Taking Close-Up Wildlife Pictures

People are always asking how to take pictures of wildlife. What they really want to know is how to get close-up pictures of wildlife. I always tell them I cheat when it comes to getting good, close pictures of wildlife. In this article I will tell you some of the secrets of getting close-up to wildlife so that you can take good pictures.

The first technique I recommend is to go to places where the wildlife is not truly wild. Many ranches have feeding programs for the deer and other wildlife. When animals start depending on humans for food they become less wild and you can approach them closer, thus being able to take better photographs. I also recommend parks, refuges and wildlife management areas where the wildlife become used to people and will allow photographers to approach them for pictures.
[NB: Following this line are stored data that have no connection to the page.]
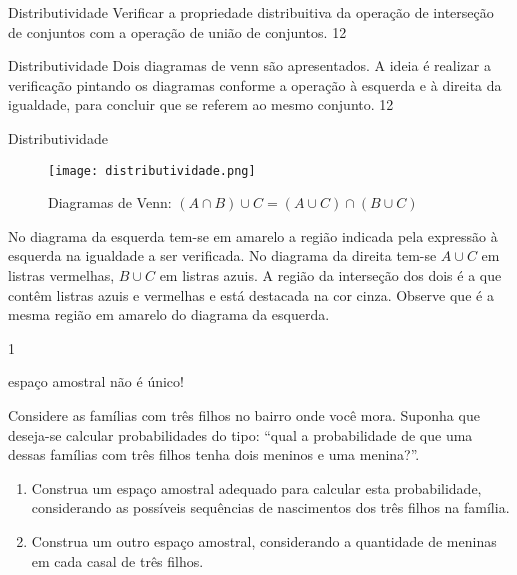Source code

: \begin{objectives}{Distributividade}
{
Verificar a propriedade distribuitiva da operação de interseção de conjuntos com a operação de união de conjuntos.
}{1}{2}
\end{objectives}
\begin{sugestions}{Distributividade}
{
Dois diagramas de venn são apresentados. A ideia é realizar a verificação pintando os diagramas conforme a operação à esquerda e à direita da igualdade, para concluir que se referem ao mesmo conjunto.
}{1}{2}
\end{sugestions}
\begin{answer}{Distributividade}
{
\begin{figure}[H]
\centering

\texttt{[image: distributividade.png]}
\caption{Diagramas de Venn: $(A\cap B)\cup C=(A\cup C)\cap(B\cup C)$}
\label{}
\end{figure}

No diagrama da esquerda tem-se em amarelo a região indicada pela expressão à esquerda na igualdade a ser verificada. No diagrama da direita tem-se $A\cup C$ em listras vermelhas, $B\cup C$ em listras azuis. A região da interseção dos dois é a que contêm listras azuis e vermelhas e está destacada na cor cinza. Observe que é a mesma região em amarelo do diagrama da esquerda.
}{1}
\end{answer}
\begin{task}{espaço amostral não é único!}
\label{espaço-nao-unico}


Considere as famílias com três filhos no bairro onde você mora. Suponha que deseja-se calcular probabilidades do tipo: “qual a probabilidade de que uma dessas famílias com três filhos tenha dois meninos e uma menina?”.
\begin{enumerate}
\item {} 
Construa um espaço amostral adequado para calcular esta probabilidade, considerando as possíveis sequências de nascimentos dos três filhos na família.

\item {} 
Construa um outro espaço amostral, considerando a quantidade de meninas em cada casal de três filhos.

\end{enumerate}
\end{task}

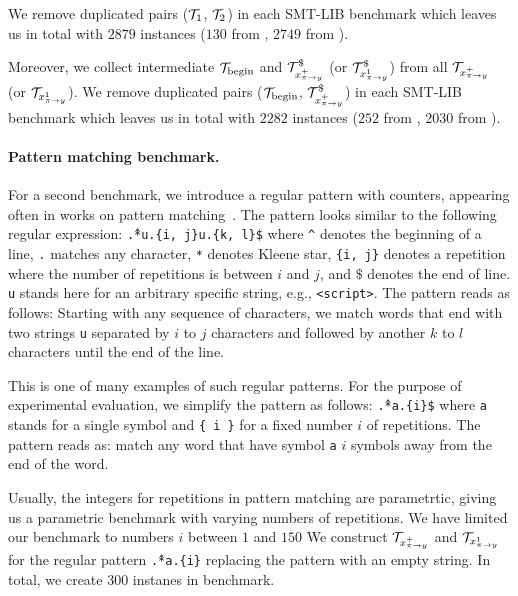 We remove duplicated pairs ($\mathcal{T}_1$, $\mathcal{T}_2$) in each SMT-LIB benchmark which leaves us in total with $2879$ instances ($130$ from \webapp, $2749$ from \transducerPlus).

Moreover, we collect intermediate \nfts $\mathcal{T}_{\text{begin}}$ and $\mathcal{T}^\$_{x^{+}_{\pi \rightarrow y}}$ (or $\mathcal{T}^\$_{x^{1}_{\pi \rightarrow y}}$) from all $\mathcal{T}_{x^{+}_{\pi \rightarrow y}}$ (or $\mathcal{T}_{x^{1}_{\pi \rightarrow y}}$).
We remove duplicated pairs ($\mathcal{T}_{\text{begin}}$, $\mathcal{T}^\$_{x^{+}_{\pi \rightarrow y}}$) in each SMT-LIB benchmark which leaves us in total with $2282$ instances ($252$ from \webapp, $2030$ from \transducerPlus).

\paragraph{Pattern matching benchmark.}

For a second benchmark, we introduce a regular pattern with counters, appearing often in works on pattern matching~\cite{10.1007/978-3-031-30829-1_19}.
The pattern looks similar to the following regular expression:
\texttt{\^.*u.\{i, j\}u.\{k, l\}\$} where
\texttt{\^} denotes the beginning of a line, \texttt{.} matches any character, \texttt{*} denotes Kleene star, \texttt{\{i, j\}} denotes a repetition where the number of repetitions is between $i$ and $j$, and $\$$ denotes the end of line. \texttt{u} stands here for an arbitrary specific string, e.g., \texttt{<script>}.
The pattern reads as follows: Starting with any sequence of characters, we match words that end with two strings \texttt{u} separated by $i$ to $j$ characters and followed by another $k$ to $l$ characters until the end of the line.

This is one of many examples of such regular patterns.
For the purpose of experimental evaluation, we simplify the pattern as follows: \texttt{\^.*a.\{i\}\$} where \texttt{a} stands for a single symbol and \texttt{\{ i \}} for a fixed number $i$ of repetitions.
The pattern reads as: match any word that have symbol \texttt{a} $i$ symbols away from the end of the word.

Usually, the integers for repetitions in pattern matching are parametrtic, giving us a parametric benchmark \symbolFromEnd with varying numbers of repetitions.
We have limited our benchmark to numbers $i$ between $1$ and $150$
We construct $\mathcal{T}_{x^{+}_{\pi \rightarrow y}}$ and $\mathcal{T}_{x^{1}_{\pi \rightarrow y}}$ for the regular pattern \texttt{\^.*a.\{i\}} replacing the pattern with an empty string.
In total, we create $300$ instanes in \symbolFromEnd benchmark.

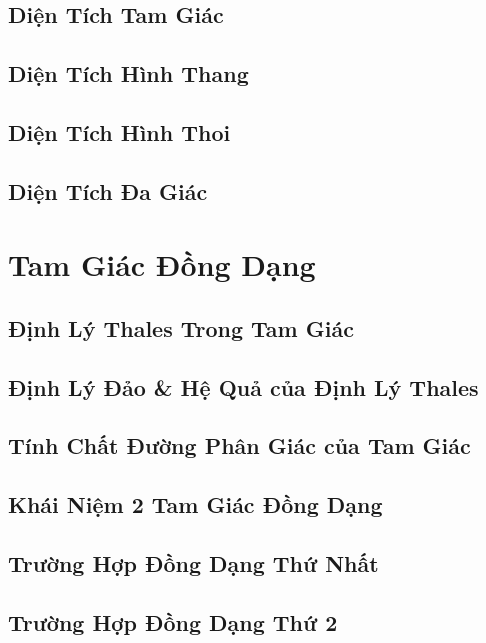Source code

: \documentclass[oneside]{book}
\numberwithin{equation}{section}
\begin{document}
\section{Diện Tích Tam Giác}

\section{Diện Tích Hình Thang}

\section{Diện Tích Hình Thoi}

\section{Diện Tích Đa Giác}


\chapter{Tam Giác Đồng Dạng}

\section{Định Lý Thales Trong Tam Giác}

\section{Định Lý Đảo \& Hệ Quả của Định Lý Thales}

\section{Tính Chất Đường Phân Giác của Tam Giác}

\section{Khái Niệm 2 Tam Giác Đồng Dạng}

\section{Trường Hợp Đồng Dạng Thứ Nhất}

\section{Trường Hợp Đồng Dạng Thứ 2}
\end{document}
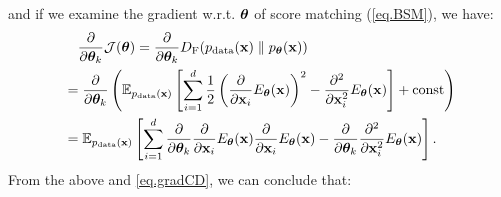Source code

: \documentclass{article}
\begin{document}
and if we examine the gradient w.r.t. ${\bm{\theta}}$ of score matching (\eqref{eq.BSM}), we have:
\begin{equation}
    \begin{aligned}
        &\quad \frac{\partial}{\partial {\bm{\theta}}_k} \mathcal{J}({\bm{\theta}}) = \frac{\partial}{\partial {\bm{\theta}}_k} D_{\mathrm{F}}(p_{\rm{data}}({\mathbf{x}}) \parallel p_{\bm{\theta}}({\mathbf{x}})) \\
        &= \frac{\partial}{\partial {\bm{\theta}}_k} \left( \mathbb{E}_{p_{\rm{data}}({\mathbf{x}})}\left[ \sum_{i=1}^d\frac{1}{2}\left( \frac{\partial}{\partial {\mathbf{x}}_i}E_{\bm{\theta}}({\mathbf{x}}) \right)^2 - \frac{\partial^2}{\partial {\mathbf{x}}_i^2}E_{\bm{\theta}}({\mathbf{x}})\right] + \text{const} \right) \\
        &= \mathbb{E}_{p_{\rm{data}}({\mathbf{x}})}\left[ \sum_{i=1}^d \frac{\partial}{\partial {\bm{\theta}}_k}\frac{\partial}{\partial {\mathbf{x}}_i}E_{\bm{\theta}}({\mathbf{x}})\frac{\partial}{\partial {\mathbf{x}}_i}E_{\bm{\theta}}({\mathbf{x}}) - \frac{\partial}{\partial {\bm{\theta}}_k} \frac{\partial^2}{\partial {\mathbf{x}}_i^2}E_{\bm{\theta}}({\mathbf{x}})\right].
    \end{aligned}
\end{equation}
From the above and \eqref{eq.gradCD}, we can conclude that:
\end{document}
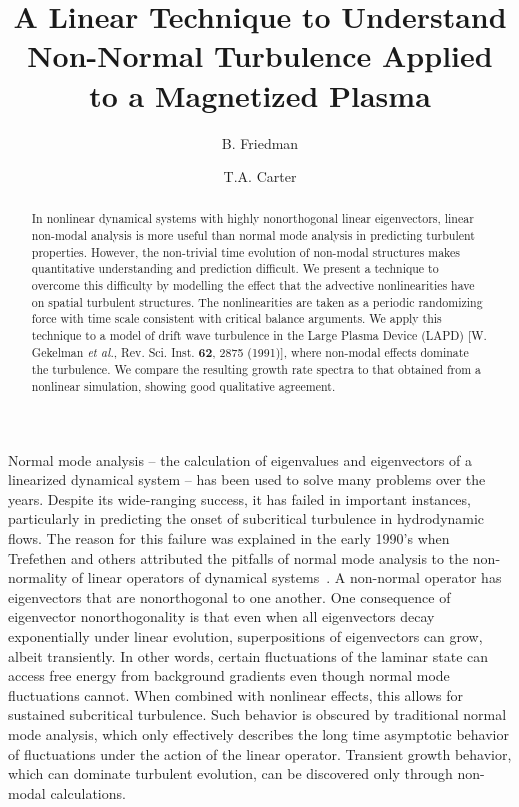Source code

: \documentclass[letter,scriptaddress,twocolumn, prl,showkeys]{revtex4}
\begin{document}
\title{A Linear Technique to Understand Non-Normal Turbulence Applied to a Magnetized Plasma}

\author{B. Friedman}

\author{T.A. Carter}




\begin{abstract}
In nonlinear dynamical systems with highly nonorthogonal linear eigenvectors, linear non-modal analysis is more useful than normal mode analysis in predicting turbulent properties. 
However, the non-trivial time evolution of non-modal structures makes quantitative understanding and prediction difficult. 
We present a technique to overcome this difficulty by modelling the effect that the advective nonlinearities have on spatial turbulent structures. The nonlinearities are taken as a periodic randomizing force with
time scale consistent with critical balance arguments. We apply this technique to a model of drift wave turbulence in the Large Plasma Device (LAPD) 
[W. Gekelman \emph{et al.}, Rev. Sci. Inst. {\bf 62}, 2875 (1991)], where non-modal effects dominate the turbulence.
We compare the resulting growth rate spectra to that obtained from a nonlinear simulation, showing good qualitative agreement.
\end{abstract}

\maketitle

Normal mode analysis -- the calculation of eigenvalues and eigenvectors of a linearized dynamical system -- has been used to solve many problems over the years.
Despite its wide-ranging success, it has failed in important instances, particularly in predicting the onset of subcritical turbulence in hydrodynamic flows. 
The reason for this failure was explained in the early 1990's when Trefethen and others attributed the pitfalls of normal mode analysis to the non-normality of linear operators of
dynamical systems~\cite{trefethen1993,schmid2007}. A non-normal operator has 
eigenvectors that are nonorthogonal to one another. One consequence of eigenvector nonorthogonality is that even when all eigenvectors decay exponentially under linear evolution, 
superpositions of eigenvectors can grow, albeit transiently.
In other words, certain fluctuations of the laminar state can access free energy from background gradients even though normal mode fluctuations cannot.
When combined with nonlinear effects, this allows for sustained subcritical turbulence.
Such behavior is obscured by traditional normal mode analysis, which only effectively describes the long time asymptotic behavior of fluctuations under the 
action of the linear operator. Transient growth behavior, which can dominate turbulent evolution, can be discovered only through non-modal calculations.
\end{document}
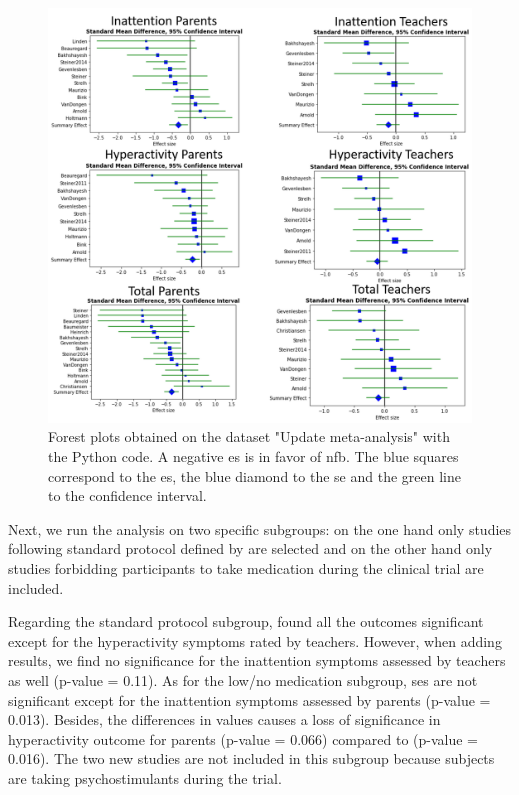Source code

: \begin{figure}[h!]
  \centering
  \includegraphics[width=1.0\linewidth]{figures/meta_review_forest_plots_update_meta_analysis_our_choices_no_colors_2-columns_fitting_image}
  \caption{Forest plots obtained on the dataset "Update meta-analysis" with the Python code. A negative \gls{es} is in favor of \gls{nfb}. 
	The blue squares correspond to the \gls{es}, the blue diamond to the \gls{se} and the green line to the confidence interval.}
  \label{Figure:meta_review_forest_plots_update_meta_analysis_our_choices_no_colors_2-columns_fitting_image}
\end{figure}

Next, we run the analysis on two specific subgroups: on the one hand only studies following standard protocol defined by \citet{Arns2014}
are selected and on the other hand only studies forbidding participants to take medication during the clinical trial are included. 

Regarding the standard protocol subgroup, \citet{Cortese2016} found all the outcomes significant except for the hyperactivity symptoms 
rated by teachers. However, when adding \citep{Strehl2017} results, we find no significance for the inattention symptoms assessed by 
teachers as well (p-value = 0.11). 
As for the low/no medication subgroup, \glspl{se} are not significant except for the inattention symptoms assessed by parents (p-value = 0.013). 
Besides, the differences in \citet{Arnold2014} values causes a loss of significance in 
hyperactivity outcome for parents (p-value = 0.066) compared to \citet{Cortese2016} (p-value = 0.016). The two new studies are not 
included in this subgroup because subjects are taking psychostimulants during the trial.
The second technique is to hide. Wear camo or sit in good camouflage blinds where animals will approach close to you for photo opportunities. I have also used towers and tree blinds to be able to get good pictures of wildlife.

The next technique is to use a bigger lens. Telephoto lenses will let you reach out and take a picture of animals a long ways off and your picture looks like you were standing right next to them. The big deal with telephotos is lighting and image quality. There are entire books on telephoto lenses so I will not go into it here. I will say to buy the very best you can get your hands on and afford. It will make a difference in your photographs.

There are other things you can do to get close to wildlife but most are just common sense. Drive roads where wildlife is used to seeing traffic. Make feeding or bait stations. Set up blinds at water. Wear dark clothing or clothing that blends into the habitat. Always keep down the noise. You can use remotes and trail cameras to get pictures of wildlife you would not usually see or at night for those nocturnal creatures.

My favorite technique I have saved for last as I use it more than any other to get shots of wildlife and that is sound. Lots of the pictures I have taken of fox, coon, coyote, hawks, owls, birds, deer and other animals were because I was able to bring the animal in close with a sound. Curiosity killed the cat they say but it has also fed lots of predators. I always have one call with me; my kids also use the sound as they were raised seeing all the animals called in with a simple squeak. It is made by making a kissing sound with your lips. You can amplify the sound by kissing the back of your hand or the inside of your middle finger. It sounds like some sort of baby creature or bird in distress and lots of things will come to see what is making the sound. I have called fox, coyote, hawks, squirrels, deer and many other animals to hand shake distance with this sound and gotten some pretty good pictures in the process. My wife gave me one of the new high tech electronic callers for Christmas and it is really becoming a standard tool to take along on wildlife photo shoots. It has onehundred programmed sounds and you can add custom sounds to the memory card. I can call owls, predators, deer and all sorts of birds with the library of sounds. It even has a small creature decoy that sits on top of the caller and turns around to draw attention if I want to use it. The real key to good wildlife photos is to get the wildlife to pose for a picture in the first place. Try some of these techniques and see if they will work for you too.
Good shooting, Wild Ed


Albert A Rasch said...


for me the answer would be:

Really long lens on my camera!!!

Great advice on getting close and being patient, because that is what it takes!

Best regards!
Your friend,
The Rasch Outdoor Chronicles: Mark Osterholt: Plagerist, Spammer, and Felon is at it Again!

Anonymous said...

Hi - I think I bought a little girls springer spaniel from you close to 14 years ago - we named her Lost Your Marbles - we still have her although we know the end will come soon - we love her and will so miss her.
Are you still raising them?
Thanks, Paula

Wild Ed said...

Paula, we have a male that we are trying to find a female field bred to breed in the future. I am very picky about getting only good field bred lines, but we hope to find one soon and breed them again. Stay in touch, Ed.